- **AVAILABLE DATA**
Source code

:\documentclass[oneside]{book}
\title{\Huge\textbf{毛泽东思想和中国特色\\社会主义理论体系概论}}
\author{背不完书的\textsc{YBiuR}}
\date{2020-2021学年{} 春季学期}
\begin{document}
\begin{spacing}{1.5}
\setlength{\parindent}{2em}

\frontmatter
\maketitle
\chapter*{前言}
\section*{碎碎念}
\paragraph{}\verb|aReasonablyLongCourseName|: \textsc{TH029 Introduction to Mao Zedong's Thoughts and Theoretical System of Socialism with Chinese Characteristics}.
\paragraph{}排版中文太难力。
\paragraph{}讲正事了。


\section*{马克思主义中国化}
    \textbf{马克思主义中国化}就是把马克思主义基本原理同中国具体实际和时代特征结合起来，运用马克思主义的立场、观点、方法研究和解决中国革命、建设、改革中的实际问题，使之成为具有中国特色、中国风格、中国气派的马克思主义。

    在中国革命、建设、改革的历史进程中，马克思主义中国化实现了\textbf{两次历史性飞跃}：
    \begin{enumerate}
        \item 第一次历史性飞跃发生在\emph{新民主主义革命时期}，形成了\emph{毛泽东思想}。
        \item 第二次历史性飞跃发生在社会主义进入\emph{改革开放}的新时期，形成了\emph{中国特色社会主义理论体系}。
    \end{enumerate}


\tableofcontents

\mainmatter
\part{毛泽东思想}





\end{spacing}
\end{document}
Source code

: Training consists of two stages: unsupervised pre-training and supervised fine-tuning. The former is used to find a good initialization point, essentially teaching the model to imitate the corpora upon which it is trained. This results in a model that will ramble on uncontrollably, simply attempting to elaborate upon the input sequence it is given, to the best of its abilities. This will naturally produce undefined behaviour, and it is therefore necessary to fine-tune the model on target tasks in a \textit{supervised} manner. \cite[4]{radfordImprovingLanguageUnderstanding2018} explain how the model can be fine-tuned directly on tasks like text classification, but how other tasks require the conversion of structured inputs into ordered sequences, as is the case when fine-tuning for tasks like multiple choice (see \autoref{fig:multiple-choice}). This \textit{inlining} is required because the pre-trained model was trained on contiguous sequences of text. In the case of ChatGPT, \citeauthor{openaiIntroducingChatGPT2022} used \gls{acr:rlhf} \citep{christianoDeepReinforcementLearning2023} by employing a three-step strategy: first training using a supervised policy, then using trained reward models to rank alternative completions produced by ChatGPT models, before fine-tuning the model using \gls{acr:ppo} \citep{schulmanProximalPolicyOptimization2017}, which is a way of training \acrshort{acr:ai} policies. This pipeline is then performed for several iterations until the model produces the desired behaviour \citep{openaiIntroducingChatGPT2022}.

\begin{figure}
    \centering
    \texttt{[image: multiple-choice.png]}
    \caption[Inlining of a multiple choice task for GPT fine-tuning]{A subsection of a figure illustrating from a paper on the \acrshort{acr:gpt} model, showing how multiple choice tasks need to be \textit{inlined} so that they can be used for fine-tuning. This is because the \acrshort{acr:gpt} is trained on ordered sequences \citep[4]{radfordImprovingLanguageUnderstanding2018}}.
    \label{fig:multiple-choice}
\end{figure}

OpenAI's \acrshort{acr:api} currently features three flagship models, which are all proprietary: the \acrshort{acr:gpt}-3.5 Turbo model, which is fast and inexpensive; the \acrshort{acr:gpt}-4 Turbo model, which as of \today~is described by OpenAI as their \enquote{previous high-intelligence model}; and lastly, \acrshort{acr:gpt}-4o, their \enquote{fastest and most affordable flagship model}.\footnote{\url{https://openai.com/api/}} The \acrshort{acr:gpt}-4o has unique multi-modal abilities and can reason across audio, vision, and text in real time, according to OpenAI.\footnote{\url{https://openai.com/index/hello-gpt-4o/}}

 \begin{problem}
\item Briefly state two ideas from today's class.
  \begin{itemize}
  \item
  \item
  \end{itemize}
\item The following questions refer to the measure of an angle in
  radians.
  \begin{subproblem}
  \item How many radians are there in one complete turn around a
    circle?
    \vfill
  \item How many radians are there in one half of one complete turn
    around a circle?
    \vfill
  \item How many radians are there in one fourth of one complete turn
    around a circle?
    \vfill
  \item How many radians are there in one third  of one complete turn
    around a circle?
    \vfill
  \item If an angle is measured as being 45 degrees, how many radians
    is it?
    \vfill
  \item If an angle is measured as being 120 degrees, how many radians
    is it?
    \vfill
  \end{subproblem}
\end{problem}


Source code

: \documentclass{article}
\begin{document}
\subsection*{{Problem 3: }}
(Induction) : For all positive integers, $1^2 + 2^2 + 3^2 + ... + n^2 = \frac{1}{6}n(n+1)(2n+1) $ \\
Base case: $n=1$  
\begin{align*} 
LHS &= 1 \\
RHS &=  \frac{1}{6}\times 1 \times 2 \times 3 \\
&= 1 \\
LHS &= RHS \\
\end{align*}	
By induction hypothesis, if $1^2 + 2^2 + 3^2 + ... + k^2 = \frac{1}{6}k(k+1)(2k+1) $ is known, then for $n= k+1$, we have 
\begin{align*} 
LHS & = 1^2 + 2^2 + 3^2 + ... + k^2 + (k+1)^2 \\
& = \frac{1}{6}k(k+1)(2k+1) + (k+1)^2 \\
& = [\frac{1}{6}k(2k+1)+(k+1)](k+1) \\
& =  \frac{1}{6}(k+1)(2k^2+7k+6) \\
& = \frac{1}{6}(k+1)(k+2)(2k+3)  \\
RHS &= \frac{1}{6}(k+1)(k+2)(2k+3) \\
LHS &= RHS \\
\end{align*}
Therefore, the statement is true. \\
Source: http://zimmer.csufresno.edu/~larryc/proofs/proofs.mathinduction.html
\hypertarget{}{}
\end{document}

- **REQUIRED ACTION**
Copy each line above that has the word "textbf".

- **SOLUTION TO THE EXERCISE**
\title{\Huge\textbf{毛泽东思想和中国特色\\社会主义理论体系概论}}
    \textbf{马克思主义中国化}就是把马克思主义基本原理同中国具体实际和时代特征结合起来，运用马克思主义的立场、观点、方法研究和解决中国革命、建设、改革中的实际问题，使之成为具有中国特色、中国风格、中国气派的马克思主义。
    在中国革命、建设、改革的历史进程中，马克思主义中国化实现了\textbf{两次历史性飞跃}：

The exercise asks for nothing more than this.